# [Task description]
Could you count the lines in the entries beneath that hold the word "TypeScript"? Respond with the number alone.

# [Excerpted data]
+++

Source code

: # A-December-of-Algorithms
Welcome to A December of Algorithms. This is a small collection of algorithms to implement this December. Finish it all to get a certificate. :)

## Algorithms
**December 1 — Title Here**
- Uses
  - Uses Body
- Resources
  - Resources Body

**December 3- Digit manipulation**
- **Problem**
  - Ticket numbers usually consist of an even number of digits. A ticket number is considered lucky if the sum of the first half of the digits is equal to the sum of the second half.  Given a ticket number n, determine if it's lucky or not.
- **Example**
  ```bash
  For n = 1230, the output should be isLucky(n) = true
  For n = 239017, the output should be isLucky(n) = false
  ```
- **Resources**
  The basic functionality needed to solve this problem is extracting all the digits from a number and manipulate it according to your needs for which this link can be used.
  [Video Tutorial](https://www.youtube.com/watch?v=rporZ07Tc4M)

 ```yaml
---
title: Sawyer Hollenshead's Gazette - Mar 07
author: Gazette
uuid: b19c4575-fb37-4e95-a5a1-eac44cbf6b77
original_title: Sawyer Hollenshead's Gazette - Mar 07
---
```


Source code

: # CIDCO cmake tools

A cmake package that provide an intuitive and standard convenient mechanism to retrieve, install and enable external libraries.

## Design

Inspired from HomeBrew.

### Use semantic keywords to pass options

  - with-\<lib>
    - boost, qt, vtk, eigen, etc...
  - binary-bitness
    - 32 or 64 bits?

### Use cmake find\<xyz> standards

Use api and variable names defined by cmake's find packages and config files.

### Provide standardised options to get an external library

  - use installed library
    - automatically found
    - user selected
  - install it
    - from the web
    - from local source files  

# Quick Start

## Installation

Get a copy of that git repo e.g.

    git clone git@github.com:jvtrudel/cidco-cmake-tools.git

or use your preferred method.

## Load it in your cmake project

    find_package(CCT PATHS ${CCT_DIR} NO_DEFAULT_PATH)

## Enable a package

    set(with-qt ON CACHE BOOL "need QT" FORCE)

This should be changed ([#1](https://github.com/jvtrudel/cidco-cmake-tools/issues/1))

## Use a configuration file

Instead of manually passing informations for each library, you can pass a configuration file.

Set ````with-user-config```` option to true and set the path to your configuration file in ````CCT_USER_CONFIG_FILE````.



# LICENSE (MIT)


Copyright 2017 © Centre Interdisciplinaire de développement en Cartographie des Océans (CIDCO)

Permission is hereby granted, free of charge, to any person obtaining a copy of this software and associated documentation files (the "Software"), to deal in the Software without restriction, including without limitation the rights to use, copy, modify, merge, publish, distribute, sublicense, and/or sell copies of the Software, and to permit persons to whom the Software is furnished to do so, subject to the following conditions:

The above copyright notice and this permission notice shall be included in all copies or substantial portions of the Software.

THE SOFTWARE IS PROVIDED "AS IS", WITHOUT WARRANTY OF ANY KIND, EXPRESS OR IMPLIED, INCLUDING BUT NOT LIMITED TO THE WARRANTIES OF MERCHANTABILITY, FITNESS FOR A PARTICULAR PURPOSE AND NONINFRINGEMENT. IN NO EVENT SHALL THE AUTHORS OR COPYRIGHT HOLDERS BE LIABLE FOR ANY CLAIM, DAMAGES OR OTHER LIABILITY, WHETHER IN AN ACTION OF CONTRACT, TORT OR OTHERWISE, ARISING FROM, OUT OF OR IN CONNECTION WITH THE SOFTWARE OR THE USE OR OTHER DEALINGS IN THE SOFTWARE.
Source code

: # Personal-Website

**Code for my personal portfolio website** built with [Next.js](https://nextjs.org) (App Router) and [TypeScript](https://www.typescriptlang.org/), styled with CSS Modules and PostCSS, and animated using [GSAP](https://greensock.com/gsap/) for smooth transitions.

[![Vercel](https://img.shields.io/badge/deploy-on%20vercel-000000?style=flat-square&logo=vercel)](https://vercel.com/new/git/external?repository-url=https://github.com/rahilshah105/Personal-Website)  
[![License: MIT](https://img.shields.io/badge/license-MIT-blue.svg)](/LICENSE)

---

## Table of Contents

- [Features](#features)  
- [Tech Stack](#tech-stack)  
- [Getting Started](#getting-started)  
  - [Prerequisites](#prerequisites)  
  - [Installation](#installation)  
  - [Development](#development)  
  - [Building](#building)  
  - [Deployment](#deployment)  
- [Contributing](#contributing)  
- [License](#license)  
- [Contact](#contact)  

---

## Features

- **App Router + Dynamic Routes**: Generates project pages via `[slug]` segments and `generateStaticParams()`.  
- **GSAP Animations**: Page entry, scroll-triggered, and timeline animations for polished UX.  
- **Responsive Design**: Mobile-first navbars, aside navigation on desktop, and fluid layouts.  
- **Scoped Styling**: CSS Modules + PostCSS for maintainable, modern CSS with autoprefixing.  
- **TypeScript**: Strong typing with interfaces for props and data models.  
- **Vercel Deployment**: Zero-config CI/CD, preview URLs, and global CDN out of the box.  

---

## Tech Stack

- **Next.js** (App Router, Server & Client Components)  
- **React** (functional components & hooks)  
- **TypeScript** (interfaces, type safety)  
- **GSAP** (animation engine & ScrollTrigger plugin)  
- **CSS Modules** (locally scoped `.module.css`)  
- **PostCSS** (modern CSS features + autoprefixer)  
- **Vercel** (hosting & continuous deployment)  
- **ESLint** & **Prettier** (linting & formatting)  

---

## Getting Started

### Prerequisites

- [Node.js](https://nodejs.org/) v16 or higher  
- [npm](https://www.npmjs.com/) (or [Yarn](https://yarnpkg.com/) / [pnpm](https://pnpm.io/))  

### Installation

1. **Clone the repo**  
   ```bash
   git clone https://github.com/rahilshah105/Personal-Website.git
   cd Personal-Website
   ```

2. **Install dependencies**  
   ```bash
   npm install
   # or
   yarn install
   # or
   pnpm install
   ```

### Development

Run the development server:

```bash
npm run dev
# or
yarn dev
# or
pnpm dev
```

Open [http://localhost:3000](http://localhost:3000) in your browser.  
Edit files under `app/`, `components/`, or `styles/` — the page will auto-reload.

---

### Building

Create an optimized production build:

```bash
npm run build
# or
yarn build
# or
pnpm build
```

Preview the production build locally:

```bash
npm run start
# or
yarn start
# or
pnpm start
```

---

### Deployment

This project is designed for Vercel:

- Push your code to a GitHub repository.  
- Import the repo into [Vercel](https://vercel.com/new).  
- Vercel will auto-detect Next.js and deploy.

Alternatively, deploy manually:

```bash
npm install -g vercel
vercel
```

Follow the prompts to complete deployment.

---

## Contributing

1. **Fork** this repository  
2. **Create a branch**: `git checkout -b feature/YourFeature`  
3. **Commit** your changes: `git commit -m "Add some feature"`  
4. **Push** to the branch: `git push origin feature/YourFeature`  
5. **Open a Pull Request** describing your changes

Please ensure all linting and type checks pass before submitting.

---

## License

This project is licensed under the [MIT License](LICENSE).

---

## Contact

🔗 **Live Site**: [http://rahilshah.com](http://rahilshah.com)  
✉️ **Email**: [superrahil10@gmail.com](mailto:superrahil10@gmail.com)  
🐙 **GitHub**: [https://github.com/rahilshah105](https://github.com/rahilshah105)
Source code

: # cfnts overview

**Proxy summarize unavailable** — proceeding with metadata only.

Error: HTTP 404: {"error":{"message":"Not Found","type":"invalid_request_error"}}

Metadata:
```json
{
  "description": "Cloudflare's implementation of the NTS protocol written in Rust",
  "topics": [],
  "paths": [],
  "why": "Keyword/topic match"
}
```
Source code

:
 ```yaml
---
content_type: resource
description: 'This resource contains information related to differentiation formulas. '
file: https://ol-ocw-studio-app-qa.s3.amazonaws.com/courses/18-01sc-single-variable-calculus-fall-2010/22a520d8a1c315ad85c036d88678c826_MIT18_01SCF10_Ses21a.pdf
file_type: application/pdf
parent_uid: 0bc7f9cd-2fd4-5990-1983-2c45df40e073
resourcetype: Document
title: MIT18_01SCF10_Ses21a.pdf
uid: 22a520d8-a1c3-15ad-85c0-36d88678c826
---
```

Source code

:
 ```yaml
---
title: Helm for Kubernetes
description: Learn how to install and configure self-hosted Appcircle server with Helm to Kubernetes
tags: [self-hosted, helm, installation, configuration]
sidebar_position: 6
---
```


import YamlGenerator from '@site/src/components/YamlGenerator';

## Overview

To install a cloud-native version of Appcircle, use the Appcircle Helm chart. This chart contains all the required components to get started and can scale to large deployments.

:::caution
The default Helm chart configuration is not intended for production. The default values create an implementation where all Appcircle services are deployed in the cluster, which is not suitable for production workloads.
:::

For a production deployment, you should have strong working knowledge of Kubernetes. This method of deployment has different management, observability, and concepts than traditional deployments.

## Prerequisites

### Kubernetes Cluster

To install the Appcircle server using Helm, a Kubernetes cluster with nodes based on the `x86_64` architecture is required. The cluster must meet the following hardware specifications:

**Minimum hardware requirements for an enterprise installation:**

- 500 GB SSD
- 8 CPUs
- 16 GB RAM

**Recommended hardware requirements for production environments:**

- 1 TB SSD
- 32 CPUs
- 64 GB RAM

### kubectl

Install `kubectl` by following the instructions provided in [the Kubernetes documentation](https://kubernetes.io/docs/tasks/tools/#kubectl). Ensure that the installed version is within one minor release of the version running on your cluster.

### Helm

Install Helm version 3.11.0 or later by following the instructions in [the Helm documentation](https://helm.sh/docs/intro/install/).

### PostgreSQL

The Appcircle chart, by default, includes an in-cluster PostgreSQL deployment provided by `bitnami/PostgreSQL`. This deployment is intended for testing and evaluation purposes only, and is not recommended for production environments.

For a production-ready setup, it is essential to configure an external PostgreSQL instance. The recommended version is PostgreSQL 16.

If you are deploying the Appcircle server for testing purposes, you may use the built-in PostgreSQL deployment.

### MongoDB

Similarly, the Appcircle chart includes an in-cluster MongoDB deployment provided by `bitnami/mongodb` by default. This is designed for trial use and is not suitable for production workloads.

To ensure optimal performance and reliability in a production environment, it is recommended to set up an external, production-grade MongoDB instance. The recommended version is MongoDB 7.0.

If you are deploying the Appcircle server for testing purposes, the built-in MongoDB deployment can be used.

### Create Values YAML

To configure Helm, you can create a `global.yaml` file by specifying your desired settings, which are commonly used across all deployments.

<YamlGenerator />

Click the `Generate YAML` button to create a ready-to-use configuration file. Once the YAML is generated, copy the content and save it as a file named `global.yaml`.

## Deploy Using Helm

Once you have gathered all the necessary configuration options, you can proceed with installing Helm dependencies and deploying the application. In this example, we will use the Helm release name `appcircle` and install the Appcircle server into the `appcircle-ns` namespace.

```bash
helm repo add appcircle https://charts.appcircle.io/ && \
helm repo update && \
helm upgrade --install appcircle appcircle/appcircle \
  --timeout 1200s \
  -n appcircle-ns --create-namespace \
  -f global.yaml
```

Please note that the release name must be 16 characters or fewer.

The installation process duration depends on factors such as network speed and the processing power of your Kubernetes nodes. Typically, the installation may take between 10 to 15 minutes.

+++

# [Result of the task]
3